Sherry's twin went to work. She could work and talk at the same time. The young man was updating her on a friend of theirs; something about him and his PO.
PO? I wondered. I only used PO as an adjective; they were using is as a noun. Maybe they meant his ex-girlfriend, because she Ps him O. But wait, he was seeing his PO every couple of weeks. Why would he go on seeing her that often? Maybe they have a kid together, I thought.
The man and Sherry's twin kept me entertained for the rest of my appointment. I think they entertained Sherry, too. After two or three more dead end conversations, she finished with her implements and turned her blow drier on me. It drowned out the story next door and relieved me from fumbling for the dropped conversation.
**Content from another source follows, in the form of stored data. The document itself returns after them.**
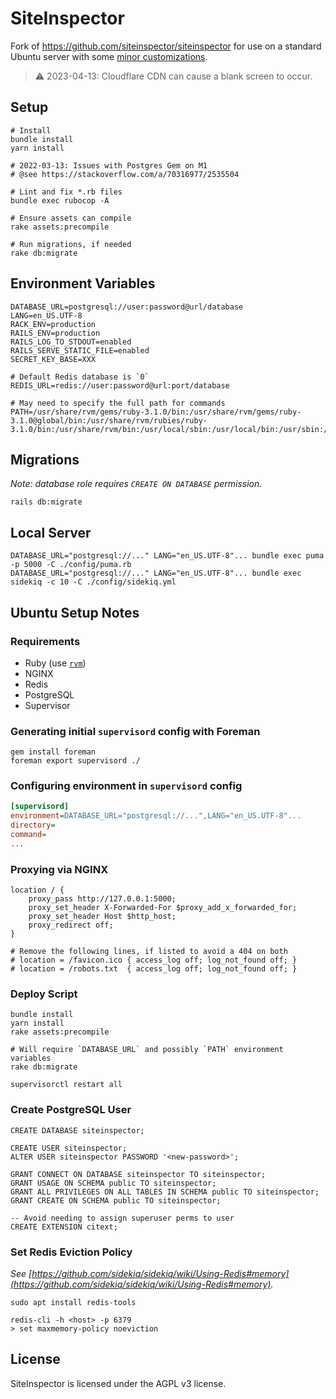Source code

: # SiteInspector

Fork of https://github.com/siteinspector/siteinspector for use on a standard Ubuntu server with some [minor
customizations](https://github.com/siteinspector/siteinspector/compare/master...diglactic:siteinspector:main).

> ⚠️ 2023-04-13: Cloudflare CDN can cause a blank screen to occur.

## Setup

```shell
# Install
bundle install
yarn install

# 2022-03-13: Issues with Postgres Gem on M1
# @see https://stackoverflow.com/a/70316977/2535504

# Lint and fix *.rb files
bundle exec rubocop -A

# Ensure assets can compile
rake assets:precompile  

# Run migrations, if needed
rake db:migrate
```

## Environment Variables

```dotenv
DATABASE_URL=postgresql://user:password@url/database
LANG=en_US.UTF-8
RACK_ENV=production
RAILS_ENV=production
RAILS_LOG_TO_STDOUT=enabled
RAILS_SERVE_STATIC_FILE=enabled
SECRET_KEY_BASE=XXX

# Default Redis database is `0`
REDIS_URL=redis://user:password@url:port/database

# May need to specify the full path for commands
PATH=/usr/share/rvm/gems/ruby-3.1.0/bin:/usr/share/rvm/gems/ruby-3.1.0@global/bin:/usr/share/rvm/rubies/ruby-3.1.0/bin:/usr/share/rvm/bin:/usr/local/sbin:/usr/local/bin:/usr/sbin:/usr/bin:/sbin:/bin:/usr/games:/usr/local/games:/snap/bin:/home/siteinspector/.rvm/bin
```

## Migrations

_Note: database role requires `CREATE ON DATABASE` permission._

```shell
rails db:migrate
```

## Local Server

```shell
DATABASE_URL="postgresql://..." LANG="en_US.UTF-8"... bundle exec puma -p 5000 -C ./config/puma.rb
DATABASE_URL="postgresql://..." LANG="en_US.UTF-8"... bundle exec sidekiq -c 10 -C ./config/sidekiq.yml
```

## Ubuntu Setup Notes

### Requirements

- Ruby (use [`rvm`](https://github.com/rvm/ubuntu_rvm))
- NGINX
- Redis
- PostgreSQL
- Supervisor

### Generating initial `supervisord` config with Foreman

```shell
gem install foreman
foreman export supervisord ./
```

### Configuring environment in `supervisord` config

```ini
[supervisord]
environment=DATABASE_URL="postgresql://...",LANG="en_US.UTF-8"...
directory=
command=
...
```

### Proxying via NGINX

```shell
location / {
    proxy_pass http://127.0.0.1:5000;
    proxy_set_header X-Forwarded-For $proxy_add_x_forwarded_for;
    proxy_set_header Host $http_host;
    proxy_redirect off;
}

# Remove the following lines, if listed to avoid a 404 on both
# location = /favicon.ico { access_log off; log_not_found off; }
# location = /robots.txt  { access_log off; log_not_found off; }
```

### Deploy Script

```shell
bundle install
yarn install
rake assets:precompile

# Will require `DATABASE_URL` and possibly `PATH` environment variables
rake db:migrate

supervisorctl restart all
```

### Create PostgreSQL User

```postgresql
CREATE DATABASE siteinspector;

CREATE USER siteinspector;
ALTER USER siteinspector PASSWORD '<new-password>';

GRANT CONNECT ON DATABASE siteinspector TO siteinspector;
GRANT USAGE ON SCHEMA public TO siteinspector;
GRANT ALL PRIVILEGES ON ALL TABLES IN SCHEMA public TO siteinspector;
GRANT CREATE ON SCHEMA public TO siteinspector;

-- Avoid needing to assign superuser perms to user
CREATE EXTENSION citext;
```

### Set Redis Eviction Policy

_See [https://github.com/sidekiq/sidekiq/wiki/Using-Redis#memory](https://github.com/sidekiq/sidekiq/wiki/Using-Redis#memory)._

```shell
sudo apt install redis-tools

redis-cli -h <host> -p 6379
> set maxmemory-policy noeviction
```

## License

SiteInspector is licensed under the AGPL v3 license.
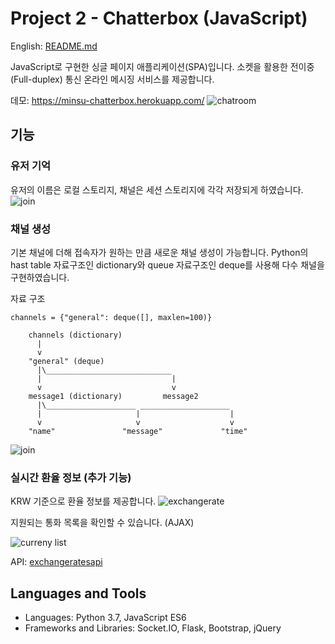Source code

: # Project 2 - Chatterbox (JavaScript)

English: [README.md](https://github.com/syntaxkim/project2-chatterbox/blob/master/README.md)

JavaScript로 구현한 싱글 페이지 애플리케이션(SPA)입니다. 소켓을 활용한 전이중(Full-duplex) 통신 온라인 메시징 서비스를 제공합니다.

데모: https://minsu-chatterbox.herokuapp.com/
![chatroom](https://raw.githubusercontent.com/syntaxkim/project2-chatterbox/master/screenshots/screenshot2.png)

## 기능

### 유저 기억
유저의 이름은 로컬 스토리지, 채널은 세션 스토리지에 각각 저장되게 하였습니다.
![join](https://raw.githubusercontent.com/syntaxkim/project2-chatterbox/master/screenshots/screenshot0.png)

### 채널 생성
기본 채널에 더해 접속자가 원하는 만큼 새로운 채널 생성이 가능합니다. Python의 hast table 자료구조인 dictionary와 queue 자료구조인 deque를 사용해 다수 채널을 구현하였습니다.

자료 구조
```
channels = {"general": deque([], maxlen=100)}

    channels (dictionary)
      |
      v
    "general" (deque)
      |\____________________________
      |                             |
      v                             v
    message1 (dictionary)         message2 
      |\____________________ ____________________
      |                     |                    |
      v                     v                    v
    "name"               "message"             "time"
```

![join](https://raw.githubusercontent.com/syntaxkim/project2-chatterbox/master/screenshots/screenshot1.png)

### 실시간 환율 정보 (추가 기능)
KRW 기준으로 환율 정보를 제공합니다.
![exchangerate](https://raw.githubusercontent.com/syntaxkim/project2-chatterbox/master/screenshots/screenshot3.png)

지원되는 통화 목록을 확인할 수 있습니다. (AJAX)

![curreny list](https://raw.githubusercontent.com/syntaxkim/project2-chatterbox/master/screenshots/screenshot4.png)

API: [exchangeratesapi](https://exchangeratesapi.io/)


## Languages and Tools
* Languages: Python 3.7, JavaScript ES6
* Frameworks and Libraries: Socket.IO, Flask, Bootstrap, jQuery
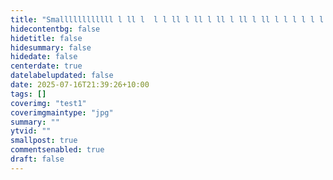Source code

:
 ```yaml
---
title: "Smallllllllllll l ll l  l l ll l ll l ll l ll l ll l l l l l l ll l ll ll l ll llll Posttttttt 6"
hidecontentbg: false
hidetitle: false
hidesummary: false
hidedate: false
centerdate: true
datelabelupdated: false
date: 2025-07-16T21:39:26+10:00
tags: []
coverimg: "test1"
coverimgmaintype: "jpg"
summary: ""
ytvid: ""
smallpost: true
commentsenabled: true
draft: false
---
```


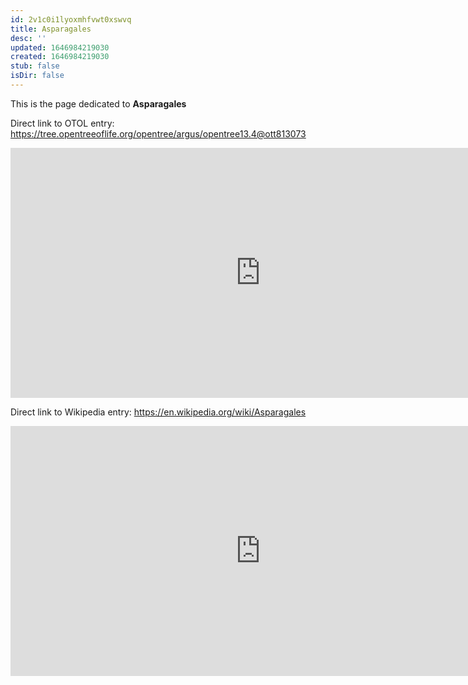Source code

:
 ```yaml
---
id: 2v1c0i1lyoxmhfvwt0xswvq
title: Asparagales
desc: ''
updated: 1646984219030
created: 1646984219030
stub: false
isDir: false
---
```

This is the page dedicated to **Asparagales**


Direct link to OTOL entry: https://tree.opentreeoflife.org/opentree/argus/opentree13.4@ott813073



<html>
    <body>
    <iframe src="https://tree.opentreeoflife.org/opentree/argus/opentree13.4@ott813073"
    width="800" height="400" frameborder="0" allowfullscreen> </iframe>
    </body>
</html>
    


Direct link to Wikipedia entry: https://en.wikipedia.org/wiki/Asparagales



<html>
    <body>
    <iframe src="https://en.wikipedia.org/wiki/Asparagales"
    width="800" height="400" frameborder="0" allowfullscreen> </iframe>
    </body>
</html>
    
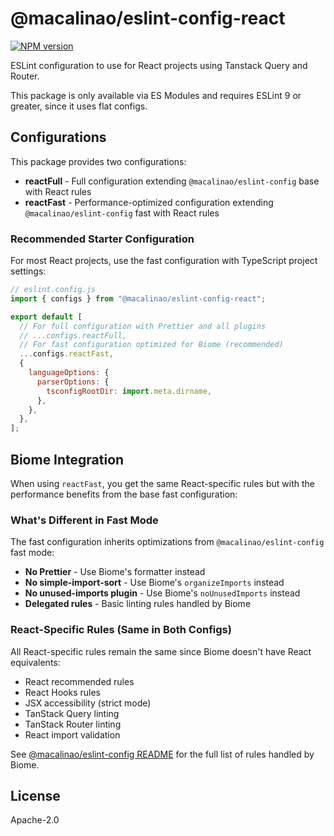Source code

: # @macalinao/eslint-config-react

<a href="https://www.npmjs.com/package/@macalinao/eslint-config-react"><img alt="NPM version" src="https://img.shields.io/npm/v/@macalinao/eslint-config-react.svg?style=for-the-badge&labelColor=000000"></a>

ESLint configuration to use for React projects using Tanstack Query and Router.

This package is only available via ES Modules and requires ESLint 9 or greater, since it uses flat configs.

## Configurations

This package provides two configurations:

- **reactFull** - Full configuration extending `@macalinao/eslint-config` base with React rules
- **reactFast** - Performance-optimized configuration extending `@macalinao/eslint-config` fast with React rules

### Recommended Starter Configuration

For most React projects, use the fast configuration with TypeScript project settings:

```js
// eslint.config.js
import { configs } from "@macalinao/eslint-config-react";

export default [
  // For full configuration with Prettier and all plugins
  // ...configs.reactFull,
  // For fast configuration optimized for Biome (recommended)
  ...configs.reactFast,
  {
    languageOptions: {
      parserOptions: {
        tsconfigRootDir: import.meta.dirname,
      },
    },
  },
];
```

## Biome Integration

When using `reactFast`, you get the same React-specific rules but with the performance benefits from the base fast configuration:

### What's Different in Fast Mode

The fast configuration inherits optimizations from `@macalinao/eslint-config` fast mode:

- **No Prettier** - Use Biome's formatter instead
- **No simple-import-sort** - Use Biome's `organizeImports` instead
- **No unused-imports plugin** - Use Biome's `noUnusedImports` instead
- **Delegated rules** - Basic linting rules handled by Biome

### React-Specific Rules (Same in Both Configs)

All React-specific rules remain the same since Biome doesn't have React equivalents:

- React recommended rules
- React Hooks rules
- JSX accessibility (strict mode)
- TanStack Query linting
- TanStack Router linting
- React import validation

See [@macalinao/eslint-config README](https://github.com/macalinao/style-guide/tree/main/packages/eslint-config#biome-integration) for the full list of rules handled by Biome.

## License

Apache-2.0
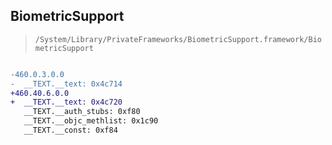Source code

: ## BiometricSupport

> `/System/Library/PrivateFrameworks/BiometricSupport.framework/BiometricSupport`

```diff

-460.0.3.0.0
-  __TEXT.__text: 0x4c714
+460.40.6.0.0
+  __TEXT.__text: 0x4c720
   __TEXT.__auth_stubs: 0xf80
   __TEXT.__objc_methlist: 0x1c90
   __TEXT.__const: 0xf84

```
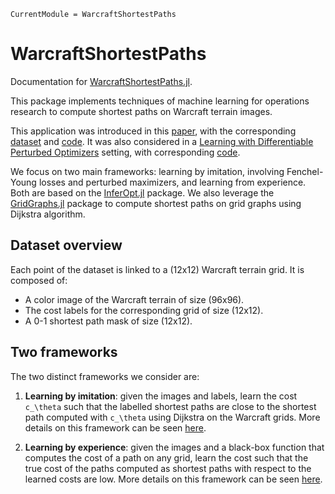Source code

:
 ```@meta
CurrentModule = WarcraftShortestPaths
```

# WarcraftShortestPaths

Documentation for [WarcraftShortestPaths.jl](https://github.com/LouisBouvier/WarcraftShortestPaths.jl).

This package implements techniques of machine learning for operations research to compute shortest paths 
on Warcraft terrain images. 

This application was introduced in this [paper](https://arxiv.org/abs/1912.02175),
with the corresponding [dataset](https://edmond.mpdl.mpg.de/dataset.xhtml?persistentId=doi:10.17617/3.YJCQ5S)
and [code](https://github.com/martius-lab/blackbox-differentiation-combinatorial-solvers).
It was also considered in a [Learning with Differentiable Perturbed Optimizers](https://arxiv.org/pdf/2002.08676.pdf)
setting, with corresponding [code](https://github.com/google-research/google-research/tree/master/perturbations/experiments).   

We focus on two main frameworks: learning by imitation, involving Fenchel-Young losses and perturbed maximizers, and learning 
from experience. Both are based on the [InferOpt.jl](https://github.com/axelparmentier/InferOpt.jl) package. We also leverage 
the [GridGraphs.jl](https://github.com/gdalle/GridGraphs.jl) package to compute shortest paths on grid graphs using 
Dijkstra algorithm.

## Dataset overview

Each point of the dataset is linked to a (12x12) Warcraft terrain grid. It is composed of:
- A color image of the Warcraft terrain of size (96x96).
- The cost labels for the corresponding grid of size (12x12).
- A 0-1 shortest path mask of size (12x12).

## Two frameworks

The two distinct frameworks we consider are:

1) **Learning by imitation**: given the images and labels, learn the cost ``c_\theta`` such that the labelled shortest 
paths are close to the shortest path computed with ``c_\theta`` using Dijkstra on the Warcraft grids.
More details on this framework can be seen [here](https://axelparmentier.github.io/InferOpt.jl/dev/math/#Learning-by-imitation).

2) **Learning by experience**: given the images and a black-box function that computes the cost of a path on any grid, learn the cost such that the true cost of the paths computed as shortest paths with respect to the learned costs are low.
More details on this framework can be seen [here](https://axelparmentier.github.io/InferOpt.jl/dev/math/#Learning-by-experience).

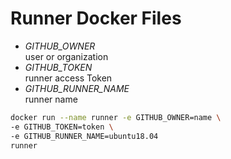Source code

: # Runner Docker Files

- _GITHUB_OWNER_  
  user or organization
- _GITHUB_TOKEN_  
  runner access Token
- _GITHUB_RUNNER_NAME_  
  runner name

```sh
docker run --name runner -e GITHUB_OWNER=name \
-e GITHUB_TOKEN=token \
-e GITHUB_RUNNER_NAME=ubuntu18.04
runner
```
"There! How does it look?" Sherry asked.
I put my glasses on, braced myself, and looked in the mirror. It was shorter than it had been when I arrived and I still had more hair than my boyfriend. But it was unlikely that anyone would confuse me with Leslie Stahl: rather than forming a cohesive, professional shape, my hair ran down the sides of my face then tried to escape by jumping off a skateboard ramp at my jaw line. I recognized Marlo Thomas in "That Girl," as I was old enough to have seen the show in the mid 60s.
I struggled to display enthusiasm for my new look and to thank Sherry, but was disappointed in my performance.
I didn't put my bike helmet back on until after I had paid the woman with the frozen hair at the tall counter.